What the task asks
Read the listing below and copy out every line that holds "element".

Extracted information
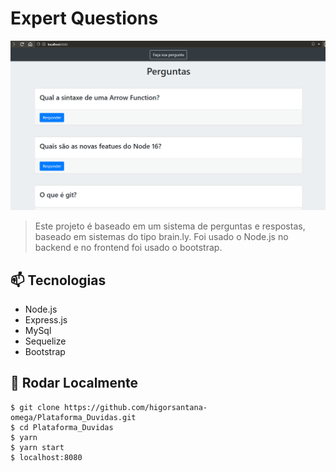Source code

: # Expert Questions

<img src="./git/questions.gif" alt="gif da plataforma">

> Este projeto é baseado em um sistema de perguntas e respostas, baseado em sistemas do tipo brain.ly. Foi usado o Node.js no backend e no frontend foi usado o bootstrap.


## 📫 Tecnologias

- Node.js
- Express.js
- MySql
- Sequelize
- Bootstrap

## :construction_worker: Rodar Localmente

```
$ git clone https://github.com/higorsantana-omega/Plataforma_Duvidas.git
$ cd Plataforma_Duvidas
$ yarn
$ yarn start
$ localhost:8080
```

* * *

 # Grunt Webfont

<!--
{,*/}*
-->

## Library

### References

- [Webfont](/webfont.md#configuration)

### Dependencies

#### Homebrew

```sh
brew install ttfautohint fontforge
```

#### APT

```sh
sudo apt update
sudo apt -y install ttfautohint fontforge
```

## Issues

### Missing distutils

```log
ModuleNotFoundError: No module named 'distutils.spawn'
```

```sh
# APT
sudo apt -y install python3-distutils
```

...

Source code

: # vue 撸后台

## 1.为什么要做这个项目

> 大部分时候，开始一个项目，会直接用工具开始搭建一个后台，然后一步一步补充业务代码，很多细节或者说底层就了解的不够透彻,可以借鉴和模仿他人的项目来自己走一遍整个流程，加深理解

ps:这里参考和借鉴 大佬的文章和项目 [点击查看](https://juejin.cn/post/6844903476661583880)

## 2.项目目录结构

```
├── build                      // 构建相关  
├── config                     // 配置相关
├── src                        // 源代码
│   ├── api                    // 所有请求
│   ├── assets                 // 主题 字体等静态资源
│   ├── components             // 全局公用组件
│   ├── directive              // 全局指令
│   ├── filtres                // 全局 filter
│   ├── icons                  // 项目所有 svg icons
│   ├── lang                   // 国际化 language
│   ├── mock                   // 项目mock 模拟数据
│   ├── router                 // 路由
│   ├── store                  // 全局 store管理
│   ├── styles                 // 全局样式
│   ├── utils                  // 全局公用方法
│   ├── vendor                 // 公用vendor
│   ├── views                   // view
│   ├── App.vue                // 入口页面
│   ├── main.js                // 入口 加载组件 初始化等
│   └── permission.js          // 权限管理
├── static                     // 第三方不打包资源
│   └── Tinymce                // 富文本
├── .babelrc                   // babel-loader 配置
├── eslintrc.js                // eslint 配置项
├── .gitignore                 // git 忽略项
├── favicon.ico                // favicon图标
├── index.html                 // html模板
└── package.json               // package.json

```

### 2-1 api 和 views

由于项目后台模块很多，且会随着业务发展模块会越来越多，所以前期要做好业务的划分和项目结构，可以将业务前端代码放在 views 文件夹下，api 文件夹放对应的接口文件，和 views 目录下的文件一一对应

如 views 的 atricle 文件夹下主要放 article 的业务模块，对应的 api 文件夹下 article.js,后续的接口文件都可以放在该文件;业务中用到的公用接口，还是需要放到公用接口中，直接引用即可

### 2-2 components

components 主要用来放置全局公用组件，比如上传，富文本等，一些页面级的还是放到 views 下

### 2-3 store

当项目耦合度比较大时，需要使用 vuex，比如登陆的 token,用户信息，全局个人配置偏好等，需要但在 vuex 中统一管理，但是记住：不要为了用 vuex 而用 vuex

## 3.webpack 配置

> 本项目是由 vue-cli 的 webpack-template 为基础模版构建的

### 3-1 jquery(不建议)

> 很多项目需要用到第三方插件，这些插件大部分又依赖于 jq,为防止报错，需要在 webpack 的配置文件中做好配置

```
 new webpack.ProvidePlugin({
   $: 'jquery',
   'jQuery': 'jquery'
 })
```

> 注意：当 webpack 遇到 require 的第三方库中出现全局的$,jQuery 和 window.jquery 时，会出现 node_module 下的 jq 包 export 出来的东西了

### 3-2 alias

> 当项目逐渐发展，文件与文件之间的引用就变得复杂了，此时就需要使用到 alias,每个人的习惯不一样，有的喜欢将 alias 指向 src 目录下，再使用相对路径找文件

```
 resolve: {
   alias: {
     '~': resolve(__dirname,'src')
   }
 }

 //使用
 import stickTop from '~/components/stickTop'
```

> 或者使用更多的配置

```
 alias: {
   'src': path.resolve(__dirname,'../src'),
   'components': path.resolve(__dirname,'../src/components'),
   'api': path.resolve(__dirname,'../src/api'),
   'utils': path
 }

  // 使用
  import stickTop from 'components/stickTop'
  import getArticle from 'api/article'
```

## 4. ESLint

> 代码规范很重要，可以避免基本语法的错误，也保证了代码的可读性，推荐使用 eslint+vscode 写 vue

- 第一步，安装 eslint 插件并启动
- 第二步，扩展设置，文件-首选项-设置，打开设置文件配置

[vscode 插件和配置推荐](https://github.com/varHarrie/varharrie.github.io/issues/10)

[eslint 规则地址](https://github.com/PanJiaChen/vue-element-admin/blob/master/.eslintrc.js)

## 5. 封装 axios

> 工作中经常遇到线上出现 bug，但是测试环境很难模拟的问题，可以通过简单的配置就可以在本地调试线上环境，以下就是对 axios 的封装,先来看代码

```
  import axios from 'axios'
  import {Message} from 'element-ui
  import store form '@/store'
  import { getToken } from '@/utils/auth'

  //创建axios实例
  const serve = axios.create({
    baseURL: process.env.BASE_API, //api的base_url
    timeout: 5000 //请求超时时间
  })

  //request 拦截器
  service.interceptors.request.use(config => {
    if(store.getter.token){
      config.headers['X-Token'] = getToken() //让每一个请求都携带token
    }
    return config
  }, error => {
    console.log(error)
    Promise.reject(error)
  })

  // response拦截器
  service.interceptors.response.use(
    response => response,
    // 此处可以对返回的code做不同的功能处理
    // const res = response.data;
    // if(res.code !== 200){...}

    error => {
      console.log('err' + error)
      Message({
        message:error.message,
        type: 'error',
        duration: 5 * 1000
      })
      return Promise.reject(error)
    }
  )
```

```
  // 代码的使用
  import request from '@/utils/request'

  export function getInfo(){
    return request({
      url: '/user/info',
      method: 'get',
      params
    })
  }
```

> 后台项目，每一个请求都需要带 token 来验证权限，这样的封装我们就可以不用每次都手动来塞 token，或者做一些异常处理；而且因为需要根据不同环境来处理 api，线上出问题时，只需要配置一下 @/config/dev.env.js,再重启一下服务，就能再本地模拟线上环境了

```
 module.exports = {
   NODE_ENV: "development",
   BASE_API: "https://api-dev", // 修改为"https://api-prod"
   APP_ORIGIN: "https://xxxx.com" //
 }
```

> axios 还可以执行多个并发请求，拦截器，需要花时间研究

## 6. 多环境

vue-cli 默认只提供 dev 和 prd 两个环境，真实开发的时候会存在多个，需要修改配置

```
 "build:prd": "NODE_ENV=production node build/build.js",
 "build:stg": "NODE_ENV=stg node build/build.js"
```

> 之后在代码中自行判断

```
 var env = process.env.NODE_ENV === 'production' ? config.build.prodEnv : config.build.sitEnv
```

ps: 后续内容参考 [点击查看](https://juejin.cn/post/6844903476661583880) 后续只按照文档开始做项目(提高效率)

Output for this task
[eslint 规则地址](https://github.com/PanJiaChen/vue-element-admin/blob/master/.eslintrc.js)
  import {Message} from 'element-ui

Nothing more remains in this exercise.